When I worked at the Japanese bar years ago, there was a Korean "kitchen mama" who made all the food, including giant barrels of kimchee, grilled fish, etc. She was an excellent cook but she didn't didn't speak English and the others treated her as low-class.
When Japanese businessmen would come in groups, she made all of the most delicious gourmet food for them. No bill was ever presented for food, because it was a "gift" and the men were supposed to give back a gift of money, whatever they thought the service was worth.
Sometimes "haoli" (white) men would come in and you would have to present them a bill because if you didn't they thought it was free. But you had to use discretion, because if you gave someone a bill who knew the etiquette they could get really insulted.
Once the kitchen mama betrayed me though. Someone had been making long-distance calls on the kitchen phone and I was blamed for it because sometimes I would hide in the kitchen when the men harassed me. She wouldn't back me up and say it wasn't me making the calls.
You were supposed to flirt with all of the men but not let the other men know you had other customers. It was dark and the booths faced away from each other so you played musical booths.

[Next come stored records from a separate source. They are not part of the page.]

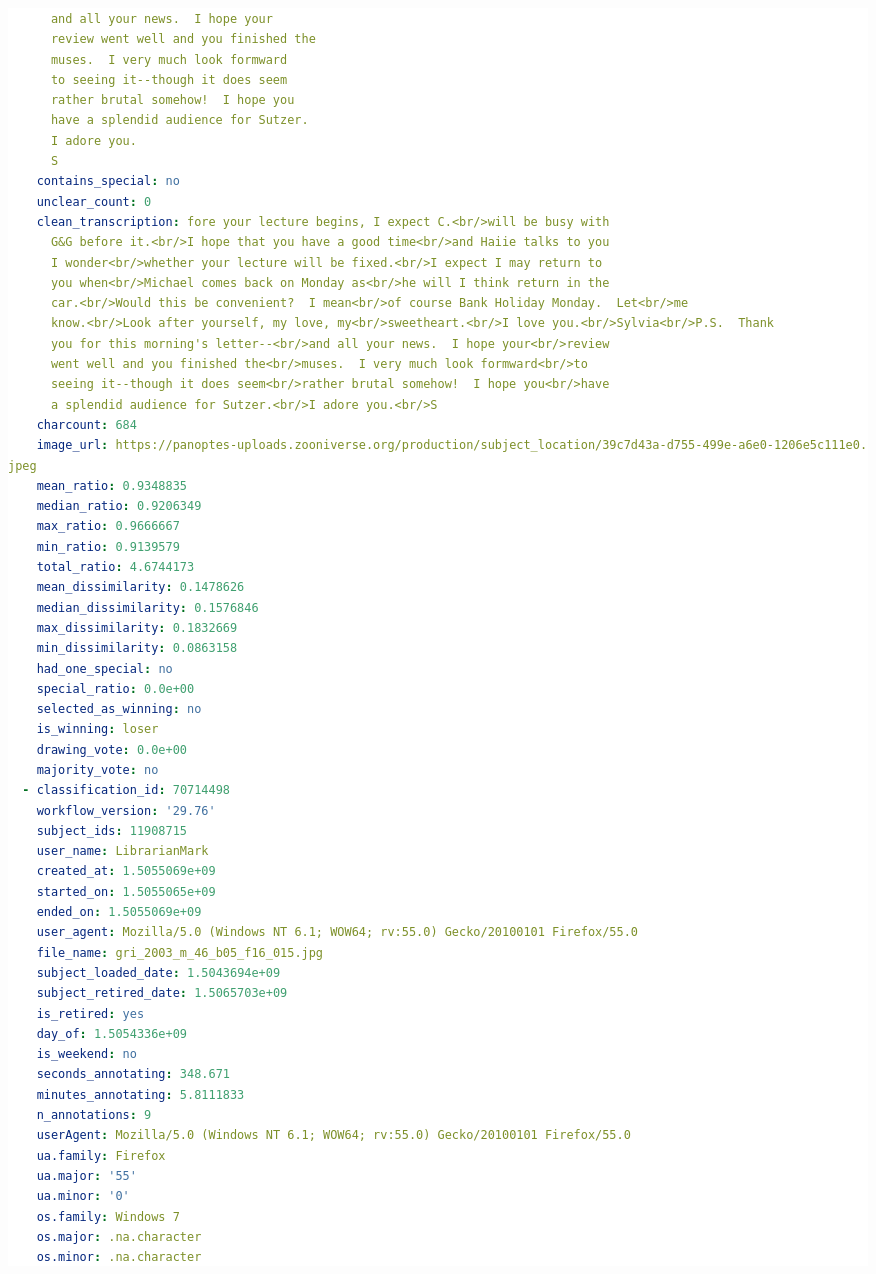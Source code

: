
 ```yaml
      and all your news.  I hope your
      review went well and you finished the
      muses.  I very much look formward
      to seeing it--though it does seem
      rather brutal somehow!  I hope you
      have a splendid audience for Sutzer.
      I adore you.
      S
    contains_special: no
    unclear_count: 0
    clean_transcription: fore your lecture begins, I expect C.<br/>will be busy with
      G&G before it.<br/>I hope that you have a good time<br/>and Haiie talks to you
      I wonder<br/>whether your lecture will be fixed.<br/>I expect I may return to
      you when<br/>Michael comes back on Monday as<br/>he will I think return in the
      car.<br/>Would this be convenient?  I mean<br/>of course Bank Holiday Monday.  Let<br/>me
      know.<br/>Look after yourself, my love, my<br/>sweetheart.<br/>I love you.<br/>Sylvia<br/>P.S.  Thank
      you for this morning's letter--<br/>and all your news.  I hope your<br/>review
      went well and you finished the<br/>muses.  I very much look formward<br/>to
      seeing it--though it does seem<br/>rather brutal somehow!  I hope you<br/>have
      a splendid audience for Sutzer.<br/>I adore you.<br/>S
    charcount: 684
    image_url: https://panoptes-uploads.zooniverse.org/production/subject_location/39c7d43a-d755-499e-a6e0-1206e5c111e0.jpeg
    mean_ratio: 0.9348835
    median_ratio: 0.9206349
    max_ratio: 0.9666667
    min_ratio: 0.9139579
    total_ratio: 4.6744173
    mean_dissimilarity: 0.1478626
    median_dissimilarity: 0.1576846
    max_dissimilarity: 0.1832669
    min_dissimilarity: 0.0863158
    had_one_special: no
    special_ratio: 0.0e+00
    selected_as_winning: no
    is_winning: loser
    drawing_vote: 0.0e+00
    majority_vote: no
  - classification_id: 70714498
    workflow_version: '29.76'
    subject_ids: 11908715
    user_name: LibrarianMark
    created_at: 1.5055069e+09
    started_on: 1.5055065e+09
    ended_on: 1.5055069e+09
    user_agent: Mozilla/5.0 (Windows NT 6.1; WOW64; rv:55.0) Gecko/20100101 Firefox/55.0
    file_name: gri_2003_m_46_b05_f16_015.jpg
    subject_loaded_date: 1.5043694e+09
    subject_retired_date: 1.5065703e+09
    is_retired: yes
    day_of: 1.5054336e+09
    is_weekend: no
    seconds_annotating: 348.671
    minutes_annotating: 5.8111833
    n_annotations: 9
    userAgent: Mozilla/5.0 (Windows NT 6.1; WOW64; rv:55.0) Gecko/20100101 Firefox/55.0
    ua.family: Firefox
    ua.major: '55'
    ua.minor: '0'
    os.family: Windows 7
    os.major: .na.character
    os.minor: .na.character
```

Sometimes also the haoli men thought that if you sat with them you were picking them up. They didn't realize it was part of your job. And that got really uncomfortable and even dangerous sometimes.
That job made me think about class a lot. Because if that woman had been working in a kitchen in a fine restaurant, she would have been a famous chef. But she was treated as just a low-class peasant.
My palette has developed a lot since then, but at the time I thought the food she made was the most delicious I had ever tasted.